1) First of all, check the size of the input images from each datasets (covering all the variances throughout the cropping season). For instance, we had 848*480 or 640*360 image resolution in various cases. No matter what the size of the input images, all the images should have the SAME SIZE (again SAME SIZE!!!) for using deep learning training and validations.
2) If there are several datasets, then only a set of images from each dataset is needed for training. But the chosen images should able to cover all the generalizations of the environment so that it can learn the variance instead of memorizing it. In this case, we split each dataset into three stages in which two will be used for training and remaining one will be in testing as per the figure below. Make one folder for training and another for testing.
3) Crop the input RGB images to same size (In the given case, every image is set to 640*320). There is also a reason that keras base models like vgg_segnet or resnet50_segnet usually require the image height and image width to be multiple of 32. And there is a special case, Google's mobilenet_segnet base model requires the image height and width to be 224*224. Any cropping techniques using third party will lead to losing the pixel information due to interpolation, therefore script "crop_images.py" is added which takes in the image as array and stores a subset of the image array into another output array which stores as image. In this way, no information is lost during cropping.

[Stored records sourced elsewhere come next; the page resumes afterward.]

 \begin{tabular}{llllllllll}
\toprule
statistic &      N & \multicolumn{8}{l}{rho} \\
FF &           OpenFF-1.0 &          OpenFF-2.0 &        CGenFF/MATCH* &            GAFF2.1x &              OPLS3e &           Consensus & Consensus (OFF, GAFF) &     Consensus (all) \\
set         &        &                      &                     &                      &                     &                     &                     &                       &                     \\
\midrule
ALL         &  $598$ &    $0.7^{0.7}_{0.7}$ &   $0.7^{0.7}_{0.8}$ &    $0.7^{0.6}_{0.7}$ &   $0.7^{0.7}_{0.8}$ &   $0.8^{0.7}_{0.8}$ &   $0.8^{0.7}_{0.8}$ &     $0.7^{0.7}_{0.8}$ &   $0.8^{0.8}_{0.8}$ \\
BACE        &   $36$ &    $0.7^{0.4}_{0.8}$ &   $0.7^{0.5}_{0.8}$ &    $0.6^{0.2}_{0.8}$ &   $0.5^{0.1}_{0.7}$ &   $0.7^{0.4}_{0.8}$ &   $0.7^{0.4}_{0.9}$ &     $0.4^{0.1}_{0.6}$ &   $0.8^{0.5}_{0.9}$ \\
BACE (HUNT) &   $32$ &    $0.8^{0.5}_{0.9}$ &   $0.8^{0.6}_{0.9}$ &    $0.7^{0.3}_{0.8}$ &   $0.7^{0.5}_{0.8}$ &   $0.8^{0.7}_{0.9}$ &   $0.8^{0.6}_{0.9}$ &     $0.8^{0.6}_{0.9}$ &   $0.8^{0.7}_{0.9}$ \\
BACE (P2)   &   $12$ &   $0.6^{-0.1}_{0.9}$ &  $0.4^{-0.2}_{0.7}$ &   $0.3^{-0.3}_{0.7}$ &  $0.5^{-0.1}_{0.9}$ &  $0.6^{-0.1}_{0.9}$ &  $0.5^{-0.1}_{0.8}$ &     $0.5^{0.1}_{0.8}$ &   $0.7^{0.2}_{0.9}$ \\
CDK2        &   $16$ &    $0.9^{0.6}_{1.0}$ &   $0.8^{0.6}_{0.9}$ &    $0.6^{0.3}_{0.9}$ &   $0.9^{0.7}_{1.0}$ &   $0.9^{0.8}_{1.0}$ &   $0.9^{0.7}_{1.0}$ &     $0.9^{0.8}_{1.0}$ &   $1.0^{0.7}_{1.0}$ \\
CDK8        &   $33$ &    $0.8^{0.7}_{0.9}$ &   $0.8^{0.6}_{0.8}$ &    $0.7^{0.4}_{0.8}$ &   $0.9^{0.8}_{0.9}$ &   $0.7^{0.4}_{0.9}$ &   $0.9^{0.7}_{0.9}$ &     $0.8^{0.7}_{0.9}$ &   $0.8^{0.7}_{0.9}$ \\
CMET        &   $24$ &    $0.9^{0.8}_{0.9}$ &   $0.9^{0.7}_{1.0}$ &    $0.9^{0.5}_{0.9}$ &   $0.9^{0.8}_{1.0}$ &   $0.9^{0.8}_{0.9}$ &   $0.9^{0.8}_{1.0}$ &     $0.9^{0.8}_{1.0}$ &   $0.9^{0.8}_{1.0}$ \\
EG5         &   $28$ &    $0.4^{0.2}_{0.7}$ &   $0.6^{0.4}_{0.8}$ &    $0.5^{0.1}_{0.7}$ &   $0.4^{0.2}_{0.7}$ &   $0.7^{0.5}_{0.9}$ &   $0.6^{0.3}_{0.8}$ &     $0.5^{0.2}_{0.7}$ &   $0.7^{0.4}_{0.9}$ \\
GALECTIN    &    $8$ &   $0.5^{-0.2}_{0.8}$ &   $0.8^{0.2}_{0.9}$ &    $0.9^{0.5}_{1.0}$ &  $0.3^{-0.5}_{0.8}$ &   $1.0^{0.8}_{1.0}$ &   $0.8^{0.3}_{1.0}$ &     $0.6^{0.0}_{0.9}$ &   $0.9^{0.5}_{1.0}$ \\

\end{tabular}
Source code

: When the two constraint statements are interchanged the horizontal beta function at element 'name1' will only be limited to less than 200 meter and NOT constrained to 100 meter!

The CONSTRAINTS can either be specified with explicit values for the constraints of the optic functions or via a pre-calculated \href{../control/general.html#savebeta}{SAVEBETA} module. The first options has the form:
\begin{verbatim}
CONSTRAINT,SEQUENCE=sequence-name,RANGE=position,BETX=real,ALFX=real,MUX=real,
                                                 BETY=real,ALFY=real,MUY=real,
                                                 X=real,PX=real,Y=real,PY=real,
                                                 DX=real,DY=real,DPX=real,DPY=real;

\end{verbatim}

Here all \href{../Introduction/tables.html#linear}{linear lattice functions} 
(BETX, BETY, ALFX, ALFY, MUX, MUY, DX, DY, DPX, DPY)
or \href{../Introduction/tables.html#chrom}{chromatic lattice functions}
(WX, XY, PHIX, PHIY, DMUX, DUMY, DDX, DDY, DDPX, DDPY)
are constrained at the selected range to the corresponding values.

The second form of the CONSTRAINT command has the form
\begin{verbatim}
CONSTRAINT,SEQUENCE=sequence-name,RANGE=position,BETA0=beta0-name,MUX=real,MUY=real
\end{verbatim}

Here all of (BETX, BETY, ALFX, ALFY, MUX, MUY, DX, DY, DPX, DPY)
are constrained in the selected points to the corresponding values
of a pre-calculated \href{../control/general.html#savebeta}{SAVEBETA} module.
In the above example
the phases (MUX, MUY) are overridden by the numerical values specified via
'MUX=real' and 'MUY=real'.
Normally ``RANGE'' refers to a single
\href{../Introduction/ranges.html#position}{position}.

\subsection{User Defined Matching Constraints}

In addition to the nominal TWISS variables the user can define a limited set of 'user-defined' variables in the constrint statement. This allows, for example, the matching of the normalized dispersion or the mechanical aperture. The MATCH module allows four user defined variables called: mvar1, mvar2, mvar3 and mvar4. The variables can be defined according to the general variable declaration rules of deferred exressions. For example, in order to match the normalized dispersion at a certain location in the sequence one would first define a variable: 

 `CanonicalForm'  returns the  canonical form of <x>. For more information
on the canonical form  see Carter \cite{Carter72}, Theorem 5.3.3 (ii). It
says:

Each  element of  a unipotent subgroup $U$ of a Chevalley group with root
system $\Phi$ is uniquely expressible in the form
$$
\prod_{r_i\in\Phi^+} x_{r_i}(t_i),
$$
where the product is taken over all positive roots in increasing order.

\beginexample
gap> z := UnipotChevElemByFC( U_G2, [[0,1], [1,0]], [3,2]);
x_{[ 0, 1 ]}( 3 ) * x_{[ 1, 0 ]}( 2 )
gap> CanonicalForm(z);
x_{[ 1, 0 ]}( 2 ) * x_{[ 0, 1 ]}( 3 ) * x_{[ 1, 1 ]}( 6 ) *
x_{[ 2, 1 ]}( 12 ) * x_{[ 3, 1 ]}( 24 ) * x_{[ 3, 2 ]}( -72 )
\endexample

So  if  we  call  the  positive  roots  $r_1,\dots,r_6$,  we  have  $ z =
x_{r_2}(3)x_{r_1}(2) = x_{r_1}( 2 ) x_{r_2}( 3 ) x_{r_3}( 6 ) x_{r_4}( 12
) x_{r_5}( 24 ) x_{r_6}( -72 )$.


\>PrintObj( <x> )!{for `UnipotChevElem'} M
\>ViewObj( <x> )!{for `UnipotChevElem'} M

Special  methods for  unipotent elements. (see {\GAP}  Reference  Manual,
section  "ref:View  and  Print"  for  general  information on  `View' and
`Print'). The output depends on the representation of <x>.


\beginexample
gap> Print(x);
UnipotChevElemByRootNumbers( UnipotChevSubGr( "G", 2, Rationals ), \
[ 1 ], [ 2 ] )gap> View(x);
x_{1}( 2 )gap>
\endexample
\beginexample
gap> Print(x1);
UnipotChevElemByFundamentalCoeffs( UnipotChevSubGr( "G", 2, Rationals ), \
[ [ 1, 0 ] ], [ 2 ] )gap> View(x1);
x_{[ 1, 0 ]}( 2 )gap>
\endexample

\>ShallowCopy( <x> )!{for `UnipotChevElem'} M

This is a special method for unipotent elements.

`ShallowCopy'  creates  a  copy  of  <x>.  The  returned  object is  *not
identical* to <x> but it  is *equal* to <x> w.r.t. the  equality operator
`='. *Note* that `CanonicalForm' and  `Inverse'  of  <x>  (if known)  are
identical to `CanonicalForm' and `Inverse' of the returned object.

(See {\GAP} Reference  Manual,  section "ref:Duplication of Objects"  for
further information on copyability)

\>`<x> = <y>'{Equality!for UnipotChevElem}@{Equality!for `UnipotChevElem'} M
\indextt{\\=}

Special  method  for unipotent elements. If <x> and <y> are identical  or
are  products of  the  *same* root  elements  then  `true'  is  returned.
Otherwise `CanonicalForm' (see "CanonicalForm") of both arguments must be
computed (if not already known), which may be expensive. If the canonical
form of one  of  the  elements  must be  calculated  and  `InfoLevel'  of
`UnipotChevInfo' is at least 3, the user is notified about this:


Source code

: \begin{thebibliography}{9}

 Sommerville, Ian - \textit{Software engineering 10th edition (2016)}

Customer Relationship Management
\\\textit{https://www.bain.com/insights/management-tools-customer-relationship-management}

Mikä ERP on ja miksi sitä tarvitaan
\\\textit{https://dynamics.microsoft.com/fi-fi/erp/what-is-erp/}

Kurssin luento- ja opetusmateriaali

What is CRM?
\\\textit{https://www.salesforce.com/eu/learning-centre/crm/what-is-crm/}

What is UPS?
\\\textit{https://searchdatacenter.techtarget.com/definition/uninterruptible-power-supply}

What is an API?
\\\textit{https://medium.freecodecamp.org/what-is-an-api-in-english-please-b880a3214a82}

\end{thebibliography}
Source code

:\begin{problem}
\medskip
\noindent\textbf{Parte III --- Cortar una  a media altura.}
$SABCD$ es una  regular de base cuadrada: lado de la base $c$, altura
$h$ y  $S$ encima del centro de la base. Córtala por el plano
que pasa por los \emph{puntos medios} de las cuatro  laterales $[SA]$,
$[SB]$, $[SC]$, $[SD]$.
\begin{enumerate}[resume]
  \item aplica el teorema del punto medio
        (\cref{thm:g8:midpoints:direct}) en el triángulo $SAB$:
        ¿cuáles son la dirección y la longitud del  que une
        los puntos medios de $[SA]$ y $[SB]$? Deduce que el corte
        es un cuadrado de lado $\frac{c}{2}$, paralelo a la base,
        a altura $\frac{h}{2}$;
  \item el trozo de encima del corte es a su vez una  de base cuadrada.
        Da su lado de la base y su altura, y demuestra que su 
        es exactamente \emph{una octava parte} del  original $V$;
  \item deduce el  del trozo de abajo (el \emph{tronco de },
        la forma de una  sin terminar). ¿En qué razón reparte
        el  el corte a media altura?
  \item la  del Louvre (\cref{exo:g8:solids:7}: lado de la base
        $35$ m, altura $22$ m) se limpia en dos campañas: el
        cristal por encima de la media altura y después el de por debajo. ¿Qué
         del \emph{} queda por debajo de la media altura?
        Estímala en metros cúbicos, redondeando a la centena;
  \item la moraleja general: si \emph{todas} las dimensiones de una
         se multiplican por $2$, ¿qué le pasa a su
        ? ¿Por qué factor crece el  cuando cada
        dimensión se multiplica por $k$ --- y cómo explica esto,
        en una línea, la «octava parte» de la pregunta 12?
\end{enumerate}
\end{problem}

4) Once the cropping is done, the images are ready for annotations. Here annotations are done using "labelme" which is attached here. The different objects in the input image will be assigned an unique class by creating a polygon (or other given basic shapes) around the object area. In this case, we have background, Crops and Lanes as classes. More can be added in the future. Once annotating is done, it will be saved as json file format. (Note: Manual annotations for large set of images are very cumbersome and time taking process which will be replaced by automatic annotations soon)
5) Next step would be utilizing the JSON files and convert them into semantic annotated images has a set of steps. "labelme" has a provision to convert the JSON into VOC format which further gives more details about annotations as given by this link. (https://github.com/wkentaro/labelme/tree/master/examples/semantic_segmentation)
# It generates:
# - data_dataset_voc/JPEGImages
# - data_dataset_voc/SegmentationClass
# - data_dataset_voc/SegmentationClassVisualization
./labelme2voc.py data_annotated data_dataset_voc --labels labels.txt
6) The SegmentationClass folder contains .npy files which has the information in the form of array that we want for the keras segmentation as annotated images. The script "annotated_images_from_npy.py" is added which gives the final annotated images and it has to be stored in annotations dataset folder. Now the dataset is ready for the training with different segmentation and base models.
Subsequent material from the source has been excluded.